How do you find confidence in your style? A vital question for any artist, designer will grapple with as they pave their career path. For illustrator Kelsey Dake, her confidence was instilled from her art school years, strengthen through international client work publications and well-known brands and shared to curious creatives, and on-the-fence artists at the DSVC meeting. 

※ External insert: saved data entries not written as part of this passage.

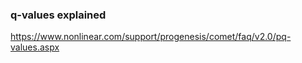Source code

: 
### q-values explained 
https://www.nonlinear.com/support/progenesis/comet/faq/v2.0/pq-values.aspx


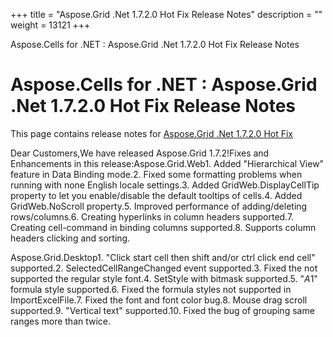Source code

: +++
title = "Aspose.Grid .Net 1.7.2.0 Hot Fix Release Notes" 
description = "" 
weight = 13121 
+++

Aspose.Cells for .NET : Aspose.Grid .Net 1.7.2.0 Hot Fix Release Notes  

# Aspose.Cells for .NET : Aspose.Grid .Net 1.7.2.0 Hot Fix Release Notes


This page contains release notes for [Aspose.Grid .Net 1.7.2.0 Hot Fix](http://www.aspose.com/downloads/cells/net/new-releases/aspose.grid-.net-1.7.2.0-hot-fix/)

Dear Customers,We have released Aspose.Grid 1.7.2!Fixes and Enhancements in this release:Aspose.Grid.Web1. Added "Hierarchical View" feature in Data Binding mode.2. Fixed some formatting problems when running with none English locale settings.3. Added GridWeb.DisplayCellTip property to let you enable/disable the default tooltips of cells.4. Added GridWeb.NoScroll property.5. Improved performance of adding/deleting rows/columns.6. Creating hyperlinks in column headers supported.7. Creating cell-command in binding columns supported.8. Supports column headers clicking and sorting.

Aspose.Grid.Desktop1. "Click start cell then shift and/or ctrl click end cell" supported.2. SelectedCellRangeChanged event supported.3. Fixed the not supported the regular style font.4. SetStyle with bitmask supported.5. "$A$1" formula style supported.6. Fixed the formula styles not supported in ImportExcelFile.7. Fixed the font and font color bug.8. Mouse drag scroll supported.9. "Vertical text" supported.10. Fixed the bug of grouping same ranges more than twice.

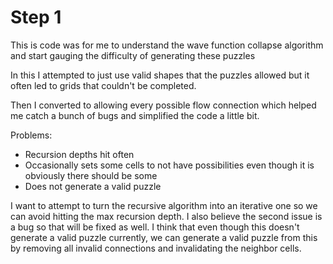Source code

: # Step 1

This is code was for me to understand the wave function collapse algorithm and start gauging the difficulty of generating these puzzles

In this I attempted to just use valid shapes that the puzzles allowed but it often led to grids that couldn't be completed.

Then I converted to allowing every possible flow connection which helped me catch a bunch of bugs and simplified the code a little bit.

Problems:

- Recursion depths hit often
- Occasionally sets some cells to not have possibilities even though it is obviously there should be some
- Does not generate a valid puzzle

I want to attempt to turn the recursive algorithm into an iterative one so we can avoid hitting the max recursion depth. I also believe the second issue is a bug so that will be fixed as well. I think that even though this doesn't generate a valid puzzle currently, we can generate a valid puzzle from this by removing all invalid connections and invalidating the neighbor cells.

She screen-printed colorful series of monkey portraits for an assignment. Each unique primates’ pose contained spare, vivid colors which evoked to where one could also hear them scream. In this exercise, Kelsey thrived on executing her concept in her illustration work. A retreat from trying to fit in with school peers, to relationships and self-doubt Kelsey found her voice through her sketchbook. An artist’s place to have freedom to express one’s thoughts in turn reveal what really matters to them, especially their hand movement. In those pages of comfort and experimentation she found her interest; solving the design problem through her illustrative brush, deciding on the visual components to effectively communicate her message.
 

After art school, she graduated top class with a firm grasp on her motivation, she further challenged herself by moving out alone to the country’s biggest, competitive design market, in New York City. During a brief graphic design stint, with her colleagues support she started her ascent with black ink drawings, funny visual puns for McSweeney’s magazine — one being a half live, half fried standing chicken. Her artwork since then graces the pages of The New York Times, Wired Magazine, Newsweek, Variety, to promoting for Nike, Converse, and GQ to name a few.

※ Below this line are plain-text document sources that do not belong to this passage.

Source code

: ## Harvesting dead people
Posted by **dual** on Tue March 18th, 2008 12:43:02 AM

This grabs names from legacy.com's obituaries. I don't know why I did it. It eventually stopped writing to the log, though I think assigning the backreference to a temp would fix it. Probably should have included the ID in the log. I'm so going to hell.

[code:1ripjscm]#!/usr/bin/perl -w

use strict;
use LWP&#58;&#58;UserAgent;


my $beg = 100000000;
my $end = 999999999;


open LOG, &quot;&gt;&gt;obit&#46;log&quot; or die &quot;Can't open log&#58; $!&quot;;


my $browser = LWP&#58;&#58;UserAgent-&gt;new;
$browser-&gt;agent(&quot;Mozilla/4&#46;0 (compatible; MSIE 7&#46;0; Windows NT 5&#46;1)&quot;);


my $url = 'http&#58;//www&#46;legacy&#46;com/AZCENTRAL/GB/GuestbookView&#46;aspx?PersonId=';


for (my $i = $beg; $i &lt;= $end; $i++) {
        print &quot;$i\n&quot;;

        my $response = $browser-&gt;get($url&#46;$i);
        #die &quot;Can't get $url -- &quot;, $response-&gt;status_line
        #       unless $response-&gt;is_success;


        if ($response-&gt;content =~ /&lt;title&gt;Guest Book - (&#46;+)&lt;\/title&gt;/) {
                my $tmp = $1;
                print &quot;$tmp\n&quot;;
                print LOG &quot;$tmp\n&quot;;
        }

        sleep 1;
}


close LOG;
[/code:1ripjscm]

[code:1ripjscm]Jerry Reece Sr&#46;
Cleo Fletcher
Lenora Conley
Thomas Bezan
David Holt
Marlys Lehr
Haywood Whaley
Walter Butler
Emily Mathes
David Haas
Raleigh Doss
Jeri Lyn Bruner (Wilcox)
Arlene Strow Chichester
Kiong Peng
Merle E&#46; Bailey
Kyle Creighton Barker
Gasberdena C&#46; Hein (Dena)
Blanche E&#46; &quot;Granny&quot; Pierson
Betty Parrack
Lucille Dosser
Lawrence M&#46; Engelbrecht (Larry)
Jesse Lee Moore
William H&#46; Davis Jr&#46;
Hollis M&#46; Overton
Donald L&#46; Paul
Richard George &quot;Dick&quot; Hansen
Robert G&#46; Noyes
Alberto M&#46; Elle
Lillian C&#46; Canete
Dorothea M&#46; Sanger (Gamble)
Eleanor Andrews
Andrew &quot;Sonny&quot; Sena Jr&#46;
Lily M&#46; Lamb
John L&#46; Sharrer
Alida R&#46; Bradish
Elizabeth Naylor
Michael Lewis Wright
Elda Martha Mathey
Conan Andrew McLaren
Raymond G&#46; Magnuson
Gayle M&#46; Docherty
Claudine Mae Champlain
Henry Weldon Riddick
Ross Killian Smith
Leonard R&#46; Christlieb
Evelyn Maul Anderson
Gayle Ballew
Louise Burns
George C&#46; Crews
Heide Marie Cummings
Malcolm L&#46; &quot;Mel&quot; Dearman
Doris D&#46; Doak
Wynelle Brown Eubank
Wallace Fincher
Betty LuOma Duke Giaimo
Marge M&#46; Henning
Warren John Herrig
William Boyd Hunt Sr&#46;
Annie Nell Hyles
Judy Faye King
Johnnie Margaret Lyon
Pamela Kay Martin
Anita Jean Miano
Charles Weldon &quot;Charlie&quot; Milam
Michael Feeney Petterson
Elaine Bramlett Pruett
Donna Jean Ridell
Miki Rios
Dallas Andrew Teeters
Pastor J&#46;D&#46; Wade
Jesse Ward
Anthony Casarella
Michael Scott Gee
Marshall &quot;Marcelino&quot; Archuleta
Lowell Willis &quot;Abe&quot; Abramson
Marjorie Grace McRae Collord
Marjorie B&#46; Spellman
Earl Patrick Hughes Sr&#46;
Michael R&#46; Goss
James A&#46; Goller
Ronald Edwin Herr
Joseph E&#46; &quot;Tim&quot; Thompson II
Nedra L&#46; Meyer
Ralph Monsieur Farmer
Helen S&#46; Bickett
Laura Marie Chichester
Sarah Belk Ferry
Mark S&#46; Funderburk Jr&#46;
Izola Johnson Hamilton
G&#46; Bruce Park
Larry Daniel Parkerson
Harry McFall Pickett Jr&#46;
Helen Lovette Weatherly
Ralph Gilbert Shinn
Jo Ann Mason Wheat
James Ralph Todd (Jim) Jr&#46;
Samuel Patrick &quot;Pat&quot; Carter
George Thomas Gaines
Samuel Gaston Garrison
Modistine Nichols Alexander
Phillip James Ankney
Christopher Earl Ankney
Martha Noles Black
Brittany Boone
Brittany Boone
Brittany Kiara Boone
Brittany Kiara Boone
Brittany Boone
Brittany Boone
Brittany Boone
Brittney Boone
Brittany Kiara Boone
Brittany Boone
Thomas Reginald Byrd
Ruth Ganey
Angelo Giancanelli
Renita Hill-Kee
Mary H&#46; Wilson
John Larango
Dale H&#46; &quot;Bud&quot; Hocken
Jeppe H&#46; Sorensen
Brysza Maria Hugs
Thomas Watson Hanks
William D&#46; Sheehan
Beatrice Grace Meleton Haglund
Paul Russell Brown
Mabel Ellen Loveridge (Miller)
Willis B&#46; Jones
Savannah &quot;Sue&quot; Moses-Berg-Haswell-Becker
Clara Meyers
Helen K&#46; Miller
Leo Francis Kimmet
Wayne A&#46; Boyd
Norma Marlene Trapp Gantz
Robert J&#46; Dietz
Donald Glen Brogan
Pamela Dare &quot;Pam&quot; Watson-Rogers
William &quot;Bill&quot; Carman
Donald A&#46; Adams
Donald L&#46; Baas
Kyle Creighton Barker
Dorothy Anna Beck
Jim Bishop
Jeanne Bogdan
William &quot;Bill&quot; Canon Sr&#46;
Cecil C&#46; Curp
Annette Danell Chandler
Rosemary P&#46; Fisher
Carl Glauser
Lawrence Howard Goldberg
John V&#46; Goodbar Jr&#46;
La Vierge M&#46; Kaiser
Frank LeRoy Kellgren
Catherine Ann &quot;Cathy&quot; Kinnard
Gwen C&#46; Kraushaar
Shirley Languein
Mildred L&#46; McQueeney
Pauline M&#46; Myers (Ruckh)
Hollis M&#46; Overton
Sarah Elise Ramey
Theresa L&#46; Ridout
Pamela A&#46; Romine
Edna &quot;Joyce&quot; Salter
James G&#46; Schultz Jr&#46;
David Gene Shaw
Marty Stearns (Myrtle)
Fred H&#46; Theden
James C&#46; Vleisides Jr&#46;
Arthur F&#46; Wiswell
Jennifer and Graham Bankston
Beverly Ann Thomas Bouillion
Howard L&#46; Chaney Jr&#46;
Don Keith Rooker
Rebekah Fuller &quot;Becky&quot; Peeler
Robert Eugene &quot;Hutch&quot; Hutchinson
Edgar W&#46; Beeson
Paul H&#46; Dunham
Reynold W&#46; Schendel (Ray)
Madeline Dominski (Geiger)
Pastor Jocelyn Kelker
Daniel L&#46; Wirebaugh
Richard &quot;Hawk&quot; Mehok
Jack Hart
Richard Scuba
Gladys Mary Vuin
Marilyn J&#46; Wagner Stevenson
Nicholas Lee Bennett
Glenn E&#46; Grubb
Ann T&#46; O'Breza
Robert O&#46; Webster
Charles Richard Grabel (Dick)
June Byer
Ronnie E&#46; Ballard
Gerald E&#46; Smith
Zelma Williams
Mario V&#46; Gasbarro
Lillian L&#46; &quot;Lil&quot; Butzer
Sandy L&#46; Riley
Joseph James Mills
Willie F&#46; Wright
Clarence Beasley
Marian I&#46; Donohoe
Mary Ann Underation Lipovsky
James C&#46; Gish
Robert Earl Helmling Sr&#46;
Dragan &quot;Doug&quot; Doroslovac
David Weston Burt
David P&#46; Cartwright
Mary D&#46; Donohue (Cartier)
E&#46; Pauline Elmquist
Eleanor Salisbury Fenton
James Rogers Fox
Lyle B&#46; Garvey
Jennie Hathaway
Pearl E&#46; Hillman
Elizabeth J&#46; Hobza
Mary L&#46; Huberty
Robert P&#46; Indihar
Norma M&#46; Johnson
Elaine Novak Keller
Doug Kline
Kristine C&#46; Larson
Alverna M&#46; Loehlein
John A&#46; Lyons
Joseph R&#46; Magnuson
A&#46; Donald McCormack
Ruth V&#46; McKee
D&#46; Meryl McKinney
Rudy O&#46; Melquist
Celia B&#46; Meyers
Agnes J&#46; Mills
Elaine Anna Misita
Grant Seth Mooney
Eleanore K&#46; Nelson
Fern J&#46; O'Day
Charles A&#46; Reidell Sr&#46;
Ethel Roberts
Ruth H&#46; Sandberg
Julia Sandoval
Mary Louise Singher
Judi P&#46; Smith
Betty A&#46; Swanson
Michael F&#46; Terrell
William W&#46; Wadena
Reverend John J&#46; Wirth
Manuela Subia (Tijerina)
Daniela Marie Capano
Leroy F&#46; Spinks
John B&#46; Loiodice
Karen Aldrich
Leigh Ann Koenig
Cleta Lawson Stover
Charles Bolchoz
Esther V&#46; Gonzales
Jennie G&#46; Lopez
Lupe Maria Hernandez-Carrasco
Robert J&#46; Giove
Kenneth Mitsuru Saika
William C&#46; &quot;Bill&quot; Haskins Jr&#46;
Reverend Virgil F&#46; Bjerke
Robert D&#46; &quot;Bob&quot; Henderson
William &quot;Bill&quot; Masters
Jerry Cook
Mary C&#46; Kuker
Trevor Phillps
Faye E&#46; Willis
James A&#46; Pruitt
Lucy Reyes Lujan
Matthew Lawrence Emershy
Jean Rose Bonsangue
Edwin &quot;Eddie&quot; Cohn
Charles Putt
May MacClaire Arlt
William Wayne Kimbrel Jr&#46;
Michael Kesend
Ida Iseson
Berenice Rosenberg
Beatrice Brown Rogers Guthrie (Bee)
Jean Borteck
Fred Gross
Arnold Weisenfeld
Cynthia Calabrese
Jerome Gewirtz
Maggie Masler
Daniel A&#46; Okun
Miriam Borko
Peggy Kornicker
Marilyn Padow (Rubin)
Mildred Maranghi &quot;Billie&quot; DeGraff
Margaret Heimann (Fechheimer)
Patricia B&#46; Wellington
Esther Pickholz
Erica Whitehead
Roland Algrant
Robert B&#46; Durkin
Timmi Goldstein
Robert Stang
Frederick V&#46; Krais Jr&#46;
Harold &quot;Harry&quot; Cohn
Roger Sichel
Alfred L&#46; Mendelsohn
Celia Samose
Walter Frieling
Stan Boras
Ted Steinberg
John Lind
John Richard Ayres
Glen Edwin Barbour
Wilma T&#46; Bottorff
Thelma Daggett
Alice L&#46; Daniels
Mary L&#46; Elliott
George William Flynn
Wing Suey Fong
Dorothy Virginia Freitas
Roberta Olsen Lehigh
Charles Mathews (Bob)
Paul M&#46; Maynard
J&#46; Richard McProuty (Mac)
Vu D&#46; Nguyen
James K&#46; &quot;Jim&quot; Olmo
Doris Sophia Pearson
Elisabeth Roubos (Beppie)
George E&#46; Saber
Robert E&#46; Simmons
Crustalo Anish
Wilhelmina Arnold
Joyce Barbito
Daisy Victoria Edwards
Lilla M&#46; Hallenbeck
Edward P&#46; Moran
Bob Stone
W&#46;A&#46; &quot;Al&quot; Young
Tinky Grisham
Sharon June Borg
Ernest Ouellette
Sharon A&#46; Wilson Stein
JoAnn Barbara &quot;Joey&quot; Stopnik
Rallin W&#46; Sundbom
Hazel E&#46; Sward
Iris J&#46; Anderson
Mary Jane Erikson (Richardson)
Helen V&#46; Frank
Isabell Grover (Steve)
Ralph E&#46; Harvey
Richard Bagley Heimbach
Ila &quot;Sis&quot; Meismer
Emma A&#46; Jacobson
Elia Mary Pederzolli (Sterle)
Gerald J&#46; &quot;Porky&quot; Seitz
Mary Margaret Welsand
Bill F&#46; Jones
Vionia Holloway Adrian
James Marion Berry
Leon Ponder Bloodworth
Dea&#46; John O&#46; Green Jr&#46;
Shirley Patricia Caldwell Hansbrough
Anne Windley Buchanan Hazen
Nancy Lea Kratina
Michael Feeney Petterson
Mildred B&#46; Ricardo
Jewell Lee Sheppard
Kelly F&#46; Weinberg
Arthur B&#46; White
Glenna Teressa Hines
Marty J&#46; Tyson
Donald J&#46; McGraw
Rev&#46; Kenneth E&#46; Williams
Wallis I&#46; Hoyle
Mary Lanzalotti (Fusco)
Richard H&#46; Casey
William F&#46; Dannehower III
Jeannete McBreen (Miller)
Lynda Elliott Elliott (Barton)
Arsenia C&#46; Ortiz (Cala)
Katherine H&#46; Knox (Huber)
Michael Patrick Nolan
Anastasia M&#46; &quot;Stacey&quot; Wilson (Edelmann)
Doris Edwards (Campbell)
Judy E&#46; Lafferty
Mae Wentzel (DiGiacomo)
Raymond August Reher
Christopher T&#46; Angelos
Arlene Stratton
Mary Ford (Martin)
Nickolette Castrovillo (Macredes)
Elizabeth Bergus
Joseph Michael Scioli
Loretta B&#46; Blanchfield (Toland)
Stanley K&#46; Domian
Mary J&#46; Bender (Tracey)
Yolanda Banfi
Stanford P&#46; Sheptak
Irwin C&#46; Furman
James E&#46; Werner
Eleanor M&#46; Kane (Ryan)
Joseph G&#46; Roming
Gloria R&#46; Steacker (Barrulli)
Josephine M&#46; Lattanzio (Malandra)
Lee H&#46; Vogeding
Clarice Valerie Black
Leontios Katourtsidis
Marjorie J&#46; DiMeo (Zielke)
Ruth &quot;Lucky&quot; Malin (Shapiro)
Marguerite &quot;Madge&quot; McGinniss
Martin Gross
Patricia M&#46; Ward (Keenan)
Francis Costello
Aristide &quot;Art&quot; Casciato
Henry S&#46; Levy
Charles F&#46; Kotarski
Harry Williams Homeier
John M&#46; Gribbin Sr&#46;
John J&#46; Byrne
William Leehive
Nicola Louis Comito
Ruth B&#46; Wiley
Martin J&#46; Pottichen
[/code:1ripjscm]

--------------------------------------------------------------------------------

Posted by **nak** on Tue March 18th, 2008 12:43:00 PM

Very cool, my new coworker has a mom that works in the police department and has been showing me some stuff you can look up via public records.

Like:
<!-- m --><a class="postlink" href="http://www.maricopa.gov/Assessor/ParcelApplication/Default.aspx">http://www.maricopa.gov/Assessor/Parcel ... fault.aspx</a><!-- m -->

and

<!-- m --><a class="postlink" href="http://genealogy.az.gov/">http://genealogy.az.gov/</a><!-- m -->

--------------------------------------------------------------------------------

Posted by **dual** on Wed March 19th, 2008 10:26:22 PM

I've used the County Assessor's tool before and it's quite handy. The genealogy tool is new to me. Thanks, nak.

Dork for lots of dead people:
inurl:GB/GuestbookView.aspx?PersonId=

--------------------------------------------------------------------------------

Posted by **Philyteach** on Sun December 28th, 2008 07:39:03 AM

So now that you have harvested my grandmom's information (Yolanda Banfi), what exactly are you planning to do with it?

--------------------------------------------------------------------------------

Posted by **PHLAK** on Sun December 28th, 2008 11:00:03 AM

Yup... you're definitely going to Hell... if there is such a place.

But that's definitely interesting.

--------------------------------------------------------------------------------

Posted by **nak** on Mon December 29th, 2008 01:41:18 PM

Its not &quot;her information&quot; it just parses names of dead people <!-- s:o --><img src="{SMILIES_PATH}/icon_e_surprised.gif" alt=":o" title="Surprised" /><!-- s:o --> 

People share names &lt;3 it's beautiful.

An important realization emerged from her work, which is believing in what you’re making enough to have it be printed or produced. Find a way to feel more invested in your work. This means any design work can feel fun, worthy if you approach its as an opportunity to make the art you want to see. Consequently, with the growing amount of illustrative work, these jobs routinized her process, where she can embrace her style rather than forcing it or copying trends. Style is more about ideas than aesthetics —how you communicate your ideas. Kelsey communicates by being clever, direct and subliminal at the same time. Her subject matters are drenched in vibrant colors, humor, with a tangible quality when all combined makes the reader feel the message more so than reading it.

Kelsey’s designs transcends sketchbook paper as she creates new artwork to post on Facebook, Instagram even LinkedIn. Although not the posted work are masterpieces to her, it’s a chance to simply live life, make, share it. Social media can be a social medium, a bigger space for play. Another incentive for sharing art online are that many prospective art directors frequent Twitter to see who’s in studio, creating new work as they also scout for talent. In order to catch their attention, an illustrator must determine a niche, motivation, process and making a cohesive body of work that ultimately displays their confidence.